Results in this study demonstrated the possibility of co-existence of positive and negative correlations between the DMN and WMN. Positive correlation was obtained when both the networks showed oscillatory activities with similar frequencies simultaneously, while negative correlation was obtained when one of the networks was suppressed and its rhythmic activity became slow waves or noisy signals. These interesting simulation results revealed that the DMN was coupled with the WMN in complex and divers ways. Our simulated results demonstrated that switch on or off synaptic channels between the WMN and sub-networks in the DMN could be possible mechanisms to explain transition of multiple activity patterns in the DMN–WMN network observed in the fMRI experiment (Piccoli, et al. 2015).

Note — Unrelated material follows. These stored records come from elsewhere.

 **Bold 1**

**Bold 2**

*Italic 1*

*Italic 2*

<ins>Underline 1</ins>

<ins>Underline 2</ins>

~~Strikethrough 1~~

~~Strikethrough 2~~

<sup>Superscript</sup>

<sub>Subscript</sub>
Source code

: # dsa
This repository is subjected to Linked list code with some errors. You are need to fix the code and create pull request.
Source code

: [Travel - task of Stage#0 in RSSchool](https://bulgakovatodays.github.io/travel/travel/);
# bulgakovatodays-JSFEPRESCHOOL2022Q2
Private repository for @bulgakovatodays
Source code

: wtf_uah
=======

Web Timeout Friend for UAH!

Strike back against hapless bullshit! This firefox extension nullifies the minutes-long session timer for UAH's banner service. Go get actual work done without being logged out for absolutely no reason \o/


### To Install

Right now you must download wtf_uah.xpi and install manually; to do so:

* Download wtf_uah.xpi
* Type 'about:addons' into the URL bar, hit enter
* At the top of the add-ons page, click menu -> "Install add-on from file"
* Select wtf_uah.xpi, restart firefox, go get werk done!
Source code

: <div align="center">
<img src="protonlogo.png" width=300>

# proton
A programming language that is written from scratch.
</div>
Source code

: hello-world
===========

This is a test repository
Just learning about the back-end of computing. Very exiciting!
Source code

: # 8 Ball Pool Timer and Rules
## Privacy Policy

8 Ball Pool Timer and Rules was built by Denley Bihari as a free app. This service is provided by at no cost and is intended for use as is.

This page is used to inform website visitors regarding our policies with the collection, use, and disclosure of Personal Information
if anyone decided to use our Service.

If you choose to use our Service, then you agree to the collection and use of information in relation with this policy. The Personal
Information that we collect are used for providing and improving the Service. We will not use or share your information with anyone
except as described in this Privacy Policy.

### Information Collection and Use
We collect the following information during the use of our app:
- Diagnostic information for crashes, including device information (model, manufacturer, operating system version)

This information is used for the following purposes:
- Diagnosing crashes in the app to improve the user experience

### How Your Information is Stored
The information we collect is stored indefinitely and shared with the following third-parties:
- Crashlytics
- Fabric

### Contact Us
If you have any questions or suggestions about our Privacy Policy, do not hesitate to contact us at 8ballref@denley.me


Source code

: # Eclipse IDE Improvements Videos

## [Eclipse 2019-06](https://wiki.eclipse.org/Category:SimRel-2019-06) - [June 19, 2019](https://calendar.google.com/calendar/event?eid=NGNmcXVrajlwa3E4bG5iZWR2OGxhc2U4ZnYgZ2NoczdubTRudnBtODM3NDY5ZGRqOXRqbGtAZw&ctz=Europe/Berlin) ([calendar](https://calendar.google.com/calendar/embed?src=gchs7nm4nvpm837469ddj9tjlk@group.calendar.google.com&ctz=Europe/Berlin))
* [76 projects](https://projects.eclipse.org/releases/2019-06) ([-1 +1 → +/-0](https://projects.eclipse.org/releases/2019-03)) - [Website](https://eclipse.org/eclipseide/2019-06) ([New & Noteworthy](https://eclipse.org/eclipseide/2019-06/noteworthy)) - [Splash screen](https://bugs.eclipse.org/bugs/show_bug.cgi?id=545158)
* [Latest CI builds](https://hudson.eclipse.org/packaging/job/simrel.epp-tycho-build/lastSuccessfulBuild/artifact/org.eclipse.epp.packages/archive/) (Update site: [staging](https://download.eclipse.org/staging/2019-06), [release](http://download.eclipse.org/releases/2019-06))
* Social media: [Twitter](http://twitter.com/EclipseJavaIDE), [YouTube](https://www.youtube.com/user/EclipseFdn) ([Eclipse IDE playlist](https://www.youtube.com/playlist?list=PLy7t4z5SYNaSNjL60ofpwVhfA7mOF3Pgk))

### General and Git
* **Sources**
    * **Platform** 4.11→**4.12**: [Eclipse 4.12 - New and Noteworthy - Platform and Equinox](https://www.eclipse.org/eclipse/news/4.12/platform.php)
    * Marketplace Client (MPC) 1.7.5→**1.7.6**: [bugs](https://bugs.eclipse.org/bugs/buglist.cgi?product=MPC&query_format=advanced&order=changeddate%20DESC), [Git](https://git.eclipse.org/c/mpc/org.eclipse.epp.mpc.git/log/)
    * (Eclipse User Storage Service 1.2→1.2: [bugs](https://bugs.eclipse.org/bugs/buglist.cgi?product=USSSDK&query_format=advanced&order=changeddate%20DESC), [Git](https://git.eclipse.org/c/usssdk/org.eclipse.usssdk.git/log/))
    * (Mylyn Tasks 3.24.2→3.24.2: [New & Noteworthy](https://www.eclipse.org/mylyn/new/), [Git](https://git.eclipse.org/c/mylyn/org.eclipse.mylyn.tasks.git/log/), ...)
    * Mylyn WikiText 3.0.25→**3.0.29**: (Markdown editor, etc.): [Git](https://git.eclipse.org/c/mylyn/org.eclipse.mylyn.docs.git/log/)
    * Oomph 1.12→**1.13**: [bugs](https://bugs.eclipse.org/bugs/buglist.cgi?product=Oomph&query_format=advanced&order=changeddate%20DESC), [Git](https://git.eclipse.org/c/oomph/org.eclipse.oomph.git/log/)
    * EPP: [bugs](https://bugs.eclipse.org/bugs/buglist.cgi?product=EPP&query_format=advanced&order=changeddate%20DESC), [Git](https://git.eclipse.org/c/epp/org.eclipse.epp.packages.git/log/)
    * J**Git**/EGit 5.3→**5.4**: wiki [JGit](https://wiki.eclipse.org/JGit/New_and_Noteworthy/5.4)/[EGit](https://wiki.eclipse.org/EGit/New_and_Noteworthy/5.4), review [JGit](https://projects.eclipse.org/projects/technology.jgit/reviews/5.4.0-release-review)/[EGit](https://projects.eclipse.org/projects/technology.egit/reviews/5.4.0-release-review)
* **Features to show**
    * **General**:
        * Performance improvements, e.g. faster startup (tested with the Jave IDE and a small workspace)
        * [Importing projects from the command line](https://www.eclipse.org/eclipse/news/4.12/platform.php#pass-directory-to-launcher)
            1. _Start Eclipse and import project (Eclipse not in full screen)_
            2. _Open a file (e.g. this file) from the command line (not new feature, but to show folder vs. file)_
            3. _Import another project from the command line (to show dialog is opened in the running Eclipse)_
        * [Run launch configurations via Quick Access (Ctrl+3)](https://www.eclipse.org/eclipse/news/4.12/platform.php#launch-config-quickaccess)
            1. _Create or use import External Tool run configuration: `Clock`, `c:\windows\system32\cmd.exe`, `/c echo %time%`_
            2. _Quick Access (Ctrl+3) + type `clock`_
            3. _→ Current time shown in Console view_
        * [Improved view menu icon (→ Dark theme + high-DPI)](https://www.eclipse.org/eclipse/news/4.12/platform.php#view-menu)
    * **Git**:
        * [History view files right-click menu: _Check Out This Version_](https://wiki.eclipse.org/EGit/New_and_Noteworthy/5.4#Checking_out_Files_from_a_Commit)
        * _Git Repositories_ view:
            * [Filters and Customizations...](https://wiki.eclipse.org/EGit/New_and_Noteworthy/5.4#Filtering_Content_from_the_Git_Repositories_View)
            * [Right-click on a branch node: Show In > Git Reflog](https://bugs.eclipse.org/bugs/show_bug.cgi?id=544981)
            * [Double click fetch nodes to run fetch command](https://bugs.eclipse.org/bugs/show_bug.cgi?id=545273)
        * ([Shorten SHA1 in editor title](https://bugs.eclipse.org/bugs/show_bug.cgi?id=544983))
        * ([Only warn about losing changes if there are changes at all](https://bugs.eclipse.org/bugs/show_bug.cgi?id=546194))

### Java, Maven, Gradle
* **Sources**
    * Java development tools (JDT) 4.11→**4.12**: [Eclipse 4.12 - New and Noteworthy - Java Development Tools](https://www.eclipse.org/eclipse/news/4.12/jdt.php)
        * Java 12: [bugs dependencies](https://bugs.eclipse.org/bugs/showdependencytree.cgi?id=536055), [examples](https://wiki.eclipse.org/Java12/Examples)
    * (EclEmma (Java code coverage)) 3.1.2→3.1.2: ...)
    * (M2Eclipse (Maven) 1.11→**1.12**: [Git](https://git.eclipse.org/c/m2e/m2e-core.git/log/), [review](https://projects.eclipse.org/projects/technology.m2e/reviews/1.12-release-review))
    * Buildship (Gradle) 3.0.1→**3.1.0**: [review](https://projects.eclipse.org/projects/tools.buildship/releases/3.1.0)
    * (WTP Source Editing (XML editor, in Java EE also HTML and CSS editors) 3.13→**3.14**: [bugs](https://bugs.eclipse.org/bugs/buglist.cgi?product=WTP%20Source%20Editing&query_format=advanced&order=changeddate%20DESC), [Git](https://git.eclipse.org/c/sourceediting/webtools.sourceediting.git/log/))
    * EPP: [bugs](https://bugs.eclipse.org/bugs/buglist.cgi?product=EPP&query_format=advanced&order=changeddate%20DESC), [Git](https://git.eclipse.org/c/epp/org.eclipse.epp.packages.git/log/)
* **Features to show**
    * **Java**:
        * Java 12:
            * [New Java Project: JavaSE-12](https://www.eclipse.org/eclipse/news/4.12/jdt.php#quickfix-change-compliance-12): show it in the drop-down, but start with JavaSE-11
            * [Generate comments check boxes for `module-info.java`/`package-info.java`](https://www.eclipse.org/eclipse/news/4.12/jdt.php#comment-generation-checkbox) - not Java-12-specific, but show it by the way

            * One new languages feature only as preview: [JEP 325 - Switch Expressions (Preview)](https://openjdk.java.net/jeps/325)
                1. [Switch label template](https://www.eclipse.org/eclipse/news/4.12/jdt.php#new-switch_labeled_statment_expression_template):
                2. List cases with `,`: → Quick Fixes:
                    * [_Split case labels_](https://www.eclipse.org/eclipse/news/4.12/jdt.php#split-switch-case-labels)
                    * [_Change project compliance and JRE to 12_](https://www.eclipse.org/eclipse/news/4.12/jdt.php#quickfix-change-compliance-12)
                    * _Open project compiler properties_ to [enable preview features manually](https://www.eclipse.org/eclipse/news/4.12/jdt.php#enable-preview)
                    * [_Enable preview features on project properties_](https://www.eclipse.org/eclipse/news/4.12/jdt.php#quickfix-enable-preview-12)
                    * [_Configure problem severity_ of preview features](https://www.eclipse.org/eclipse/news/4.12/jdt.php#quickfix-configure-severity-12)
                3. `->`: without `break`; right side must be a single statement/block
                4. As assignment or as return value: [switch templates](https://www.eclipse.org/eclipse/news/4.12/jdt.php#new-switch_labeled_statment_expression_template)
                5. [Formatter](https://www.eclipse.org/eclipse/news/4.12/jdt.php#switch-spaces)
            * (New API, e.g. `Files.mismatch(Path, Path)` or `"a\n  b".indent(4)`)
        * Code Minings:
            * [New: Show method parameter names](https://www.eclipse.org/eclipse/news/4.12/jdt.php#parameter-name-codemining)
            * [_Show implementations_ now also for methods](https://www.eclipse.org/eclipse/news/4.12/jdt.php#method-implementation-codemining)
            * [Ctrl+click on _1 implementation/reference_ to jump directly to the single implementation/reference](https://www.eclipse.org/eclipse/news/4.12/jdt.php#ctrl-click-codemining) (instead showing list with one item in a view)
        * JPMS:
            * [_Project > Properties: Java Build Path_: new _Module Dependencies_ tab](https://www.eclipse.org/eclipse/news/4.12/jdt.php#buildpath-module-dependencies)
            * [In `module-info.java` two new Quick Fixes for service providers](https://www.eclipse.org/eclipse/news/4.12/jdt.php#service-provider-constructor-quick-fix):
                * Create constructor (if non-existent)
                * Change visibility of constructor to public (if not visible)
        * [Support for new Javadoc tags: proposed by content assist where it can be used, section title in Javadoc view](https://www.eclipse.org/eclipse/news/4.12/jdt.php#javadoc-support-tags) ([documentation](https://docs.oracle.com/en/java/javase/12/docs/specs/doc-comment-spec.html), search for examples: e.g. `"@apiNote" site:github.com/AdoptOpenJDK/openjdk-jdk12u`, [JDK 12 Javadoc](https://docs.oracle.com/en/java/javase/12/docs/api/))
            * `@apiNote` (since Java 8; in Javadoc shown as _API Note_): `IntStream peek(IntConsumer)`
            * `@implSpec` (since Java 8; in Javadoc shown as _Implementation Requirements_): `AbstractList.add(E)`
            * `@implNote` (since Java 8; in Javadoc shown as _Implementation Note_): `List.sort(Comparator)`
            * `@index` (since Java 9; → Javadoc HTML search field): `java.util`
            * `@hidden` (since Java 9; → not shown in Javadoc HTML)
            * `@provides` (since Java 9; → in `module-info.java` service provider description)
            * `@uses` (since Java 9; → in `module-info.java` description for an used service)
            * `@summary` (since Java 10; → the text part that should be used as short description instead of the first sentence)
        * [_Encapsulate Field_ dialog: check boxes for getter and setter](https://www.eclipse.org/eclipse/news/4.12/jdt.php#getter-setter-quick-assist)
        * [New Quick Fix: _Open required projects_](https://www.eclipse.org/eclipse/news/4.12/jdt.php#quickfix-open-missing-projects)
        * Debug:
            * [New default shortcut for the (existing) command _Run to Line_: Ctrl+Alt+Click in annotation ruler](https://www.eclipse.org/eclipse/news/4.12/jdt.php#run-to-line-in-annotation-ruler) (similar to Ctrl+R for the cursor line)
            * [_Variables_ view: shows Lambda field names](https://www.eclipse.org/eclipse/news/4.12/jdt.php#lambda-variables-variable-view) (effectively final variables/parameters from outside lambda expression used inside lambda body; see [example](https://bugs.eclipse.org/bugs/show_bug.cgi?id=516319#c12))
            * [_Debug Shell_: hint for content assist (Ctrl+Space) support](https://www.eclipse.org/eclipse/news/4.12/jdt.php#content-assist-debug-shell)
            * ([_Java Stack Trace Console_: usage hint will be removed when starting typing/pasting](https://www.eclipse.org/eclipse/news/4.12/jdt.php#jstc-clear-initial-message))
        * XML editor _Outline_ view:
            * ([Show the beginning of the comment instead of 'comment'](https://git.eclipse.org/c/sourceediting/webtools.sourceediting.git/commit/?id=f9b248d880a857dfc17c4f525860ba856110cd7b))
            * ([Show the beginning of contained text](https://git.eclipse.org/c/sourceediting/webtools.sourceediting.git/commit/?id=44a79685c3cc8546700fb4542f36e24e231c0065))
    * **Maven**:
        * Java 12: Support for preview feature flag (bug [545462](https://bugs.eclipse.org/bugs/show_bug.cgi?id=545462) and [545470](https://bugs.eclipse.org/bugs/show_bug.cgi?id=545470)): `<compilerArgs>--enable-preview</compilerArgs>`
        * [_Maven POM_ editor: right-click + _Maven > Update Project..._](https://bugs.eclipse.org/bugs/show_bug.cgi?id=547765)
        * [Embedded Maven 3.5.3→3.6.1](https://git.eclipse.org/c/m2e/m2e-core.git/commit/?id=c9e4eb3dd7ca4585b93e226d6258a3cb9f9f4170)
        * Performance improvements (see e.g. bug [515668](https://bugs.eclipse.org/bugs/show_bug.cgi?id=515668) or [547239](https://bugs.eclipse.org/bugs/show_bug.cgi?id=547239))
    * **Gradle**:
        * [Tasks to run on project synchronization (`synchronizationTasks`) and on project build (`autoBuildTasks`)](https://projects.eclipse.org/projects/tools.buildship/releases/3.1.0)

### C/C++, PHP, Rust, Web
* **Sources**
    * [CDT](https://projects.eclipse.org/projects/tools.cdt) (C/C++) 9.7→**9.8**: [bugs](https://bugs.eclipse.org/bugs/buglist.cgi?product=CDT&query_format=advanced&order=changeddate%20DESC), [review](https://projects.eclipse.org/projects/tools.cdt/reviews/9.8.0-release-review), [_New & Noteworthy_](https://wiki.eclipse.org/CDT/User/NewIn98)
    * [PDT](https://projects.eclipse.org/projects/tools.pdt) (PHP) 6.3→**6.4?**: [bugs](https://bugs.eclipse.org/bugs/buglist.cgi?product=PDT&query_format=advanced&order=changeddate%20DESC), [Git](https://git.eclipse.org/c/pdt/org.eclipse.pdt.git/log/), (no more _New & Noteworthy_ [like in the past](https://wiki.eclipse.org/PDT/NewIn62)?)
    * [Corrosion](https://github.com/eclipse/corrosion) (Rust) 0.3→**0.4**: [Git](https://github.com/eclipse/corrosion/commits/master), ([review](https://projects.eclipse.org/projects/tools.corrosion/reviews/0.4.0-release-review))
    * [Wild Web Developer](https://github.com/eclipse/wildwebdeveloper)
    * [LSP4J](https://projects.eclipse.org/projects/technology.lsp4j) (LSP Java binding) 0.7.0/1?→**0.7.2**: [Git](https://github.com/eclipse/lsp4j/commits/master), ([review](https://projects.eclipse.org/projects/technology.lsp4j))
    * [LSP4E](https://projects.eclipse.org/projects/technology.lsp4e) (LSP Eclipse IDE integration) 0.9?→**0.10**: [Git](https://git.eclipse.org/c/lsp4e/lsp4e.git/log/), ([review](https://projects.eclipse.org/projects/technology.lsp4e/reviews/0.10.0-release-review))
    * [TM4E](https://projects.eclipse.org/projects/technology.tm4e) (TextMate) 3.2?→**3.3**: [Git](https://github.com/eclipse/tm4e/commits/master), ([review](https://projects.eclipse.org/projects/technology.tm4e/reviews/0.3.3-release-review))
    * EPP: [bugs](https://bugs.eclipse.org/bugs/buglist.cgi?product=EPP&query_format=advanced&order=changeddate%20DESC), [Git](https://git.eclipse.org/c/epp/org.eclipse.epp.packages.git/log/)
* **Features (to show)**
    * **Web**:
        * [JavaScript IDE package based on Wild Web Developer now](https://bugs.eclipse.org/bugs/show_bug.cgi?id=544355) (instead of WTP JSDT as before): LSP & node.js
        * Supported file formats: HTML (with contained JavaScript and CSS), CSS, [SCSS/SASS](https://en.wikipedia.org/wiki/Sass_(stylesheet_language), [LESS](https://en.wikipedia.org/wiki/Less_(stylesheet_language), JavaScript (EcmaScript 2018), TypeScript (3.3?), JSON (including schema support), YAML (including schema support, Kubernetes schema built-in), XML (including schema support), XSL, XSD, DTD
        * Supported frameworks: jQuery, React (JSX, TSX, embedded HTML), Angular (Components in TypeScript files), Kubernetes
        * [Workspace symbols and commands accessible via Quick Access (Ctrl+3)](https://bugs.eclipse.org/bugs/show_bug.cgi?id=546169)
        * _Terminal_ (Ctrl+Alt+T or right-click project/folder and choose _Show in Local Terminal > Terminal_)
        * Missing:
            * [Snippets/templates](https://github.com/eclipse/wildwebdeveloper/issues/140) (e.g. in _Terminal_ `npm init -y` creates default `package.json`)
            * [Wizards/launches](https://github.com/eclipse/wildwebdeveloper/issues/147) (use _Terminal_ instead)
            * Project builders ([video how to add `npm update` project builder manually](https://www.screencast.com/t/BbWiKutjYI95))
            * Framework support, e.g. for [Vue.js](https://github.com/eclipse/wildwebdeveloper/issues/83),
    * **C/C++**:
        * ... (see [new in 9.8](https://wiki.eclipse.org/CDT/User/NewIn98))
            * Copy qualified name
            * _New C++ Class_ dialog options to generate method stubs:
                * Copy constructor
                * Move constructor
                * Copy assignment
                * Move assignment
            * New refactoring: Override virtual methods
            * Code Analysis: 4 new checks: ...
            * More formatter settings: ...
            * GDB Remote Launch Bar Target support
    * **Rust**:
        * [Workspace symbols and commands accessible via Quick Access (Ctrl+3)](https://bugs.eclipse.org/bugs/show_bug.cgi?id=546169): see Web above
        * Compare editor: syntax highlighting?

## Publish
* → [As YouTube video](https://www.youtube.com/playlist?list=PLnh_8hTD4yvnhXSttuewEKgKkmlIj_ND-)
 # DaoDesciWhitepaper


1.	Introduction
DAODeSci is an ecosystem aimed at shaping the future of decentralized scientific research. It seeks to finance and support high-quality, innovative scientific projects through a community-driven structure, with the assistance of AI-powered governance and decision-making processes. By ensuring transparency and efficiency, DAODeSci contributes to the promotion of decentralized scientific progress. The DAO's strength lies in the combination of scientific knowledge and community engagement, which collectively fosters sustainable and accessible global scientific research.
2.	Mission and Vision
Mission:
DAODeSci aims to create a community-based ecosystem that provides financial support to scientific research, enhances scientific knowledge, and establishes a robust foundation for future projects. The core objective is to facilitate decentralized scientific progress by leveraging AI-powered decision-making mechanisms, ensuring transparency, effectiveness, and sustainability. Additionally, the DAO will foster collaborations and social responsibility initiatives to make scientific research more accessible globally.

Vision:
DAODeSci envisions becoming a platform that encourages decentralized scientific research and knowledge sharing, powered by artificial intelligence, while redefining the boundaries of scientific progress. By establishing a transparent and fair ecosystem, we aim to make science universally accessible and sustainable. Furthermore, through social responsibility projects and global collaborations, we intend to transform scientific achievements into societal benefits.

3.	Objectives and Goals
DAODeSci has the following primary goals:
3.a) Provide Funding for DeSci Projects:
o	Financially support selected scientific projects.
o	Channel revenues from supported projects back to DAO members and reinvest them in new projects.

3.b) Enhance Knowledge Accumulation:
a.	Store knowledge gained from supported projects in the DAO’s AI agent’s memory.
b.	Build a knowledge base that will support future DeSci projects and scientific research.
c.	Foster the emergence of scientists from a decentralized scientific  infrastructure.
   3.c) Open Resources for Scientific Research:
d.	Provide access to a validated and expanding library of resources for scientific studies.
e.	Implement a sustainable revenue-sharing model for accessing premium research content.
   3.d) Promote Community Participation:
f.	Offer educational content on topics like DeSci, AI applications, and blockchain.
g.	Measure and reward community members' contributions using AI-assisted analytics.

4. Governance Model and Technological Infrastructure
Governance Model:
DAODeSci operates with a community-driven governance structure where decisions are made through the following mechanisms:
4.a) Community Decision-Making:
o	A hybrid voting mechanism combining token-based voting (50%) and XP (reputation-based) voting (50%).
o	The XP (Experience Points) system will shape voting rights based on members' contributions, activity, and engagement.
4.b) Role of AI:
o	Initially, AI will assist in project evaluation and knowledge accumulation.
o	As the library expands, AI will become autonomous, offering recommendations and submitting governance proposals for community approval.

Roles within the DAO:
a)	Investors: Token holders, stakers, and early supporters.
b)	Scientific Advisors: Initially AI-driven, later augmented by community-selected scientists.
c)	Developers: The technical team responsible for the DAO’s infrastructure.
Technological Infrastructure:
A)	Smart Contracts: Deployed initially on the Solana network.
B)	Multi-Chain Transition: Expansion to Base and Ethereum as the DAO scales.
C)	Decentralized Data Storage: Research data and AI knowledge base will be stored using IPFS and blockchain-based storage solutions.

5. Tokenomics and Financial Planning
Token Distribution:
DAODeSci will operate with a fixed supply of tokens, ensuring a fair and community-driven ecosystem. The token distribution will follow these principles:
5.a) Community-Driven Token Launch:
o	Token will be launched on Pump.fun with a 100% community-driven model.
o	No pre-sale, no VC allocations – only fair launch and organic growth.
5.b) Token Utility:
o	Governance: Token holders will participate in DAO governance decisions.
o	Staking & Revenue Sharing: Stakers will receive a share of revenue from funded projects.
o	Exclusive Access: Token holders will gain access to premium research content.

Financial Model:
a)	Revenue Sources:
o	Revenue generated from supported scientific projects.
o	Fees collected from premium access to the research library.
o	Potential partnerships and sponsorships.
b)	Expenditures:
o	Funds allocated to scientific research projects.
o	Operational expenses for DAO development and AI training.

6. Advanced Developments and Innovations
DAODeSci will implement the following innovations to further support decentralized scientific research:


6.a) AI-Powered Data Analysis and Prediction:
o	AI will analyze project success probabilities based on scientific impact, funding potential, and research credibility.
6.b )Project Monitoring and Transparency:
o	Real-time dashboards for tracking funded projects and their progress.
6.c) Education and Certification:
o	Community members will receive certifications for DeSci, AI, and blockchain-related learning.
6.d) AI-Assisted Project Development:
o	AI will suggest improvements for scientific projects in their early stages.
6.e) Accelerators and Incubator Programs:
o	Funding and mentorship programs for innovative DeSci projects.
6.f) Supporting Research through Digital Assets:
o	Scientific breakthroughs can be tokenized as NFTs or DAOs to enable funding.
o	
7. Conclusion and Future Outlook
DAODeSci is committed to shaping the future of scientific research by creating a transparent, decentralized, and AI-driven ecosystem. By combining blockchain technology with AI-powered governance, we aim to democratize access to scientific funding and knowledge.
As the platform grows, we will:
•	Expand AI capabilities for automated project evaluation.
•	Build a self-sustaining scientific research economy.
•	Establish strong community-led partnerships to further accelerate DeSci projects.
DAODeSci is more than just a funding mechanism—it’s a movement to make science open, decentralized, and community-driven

Overall, by further exploring the coupling mechanism between the WMN and DMN in the TPN–TNN model, this article identified how important the conduction of excitatory neurotransmitter NMDA between different networks was in a complete working memory process. We proposed a perspective that positive and negative correlations between DMN and WMN were not necessarily contradictory. The theoretical TPN–TNN model contributed to a better understanding the coupling mechanism between DMN and WMN and their functions in working memory. The existence of both negative and positive correlations between those two networks could help to explain the possible relationship between working memory impairment and abnormal DMN activity in pathology.

Supplementary materials

The supplementary materials alongside this manuscript is parameter tables of the simulation codes. Parameter Index I pdf file contains constant parameters of synaptic connection in the simulation, basically similar to the parameters in theoretical model of Compte. A. (2000). σand J + in the “Parameters of excitatory interaction” table in index I could be change to achieve different results. Parameter Index II pdf file contains the neurotransmitter conductance (g) between each two neuronal populations. Conductance adjusted in this article has been marked as colored cells. Details could be seen in the notes under the parameter table. Simulation codes (Matlab R2014) could be obtained by e-mail the first author or the corresponding author, for it is not suitable to put codes in publishment.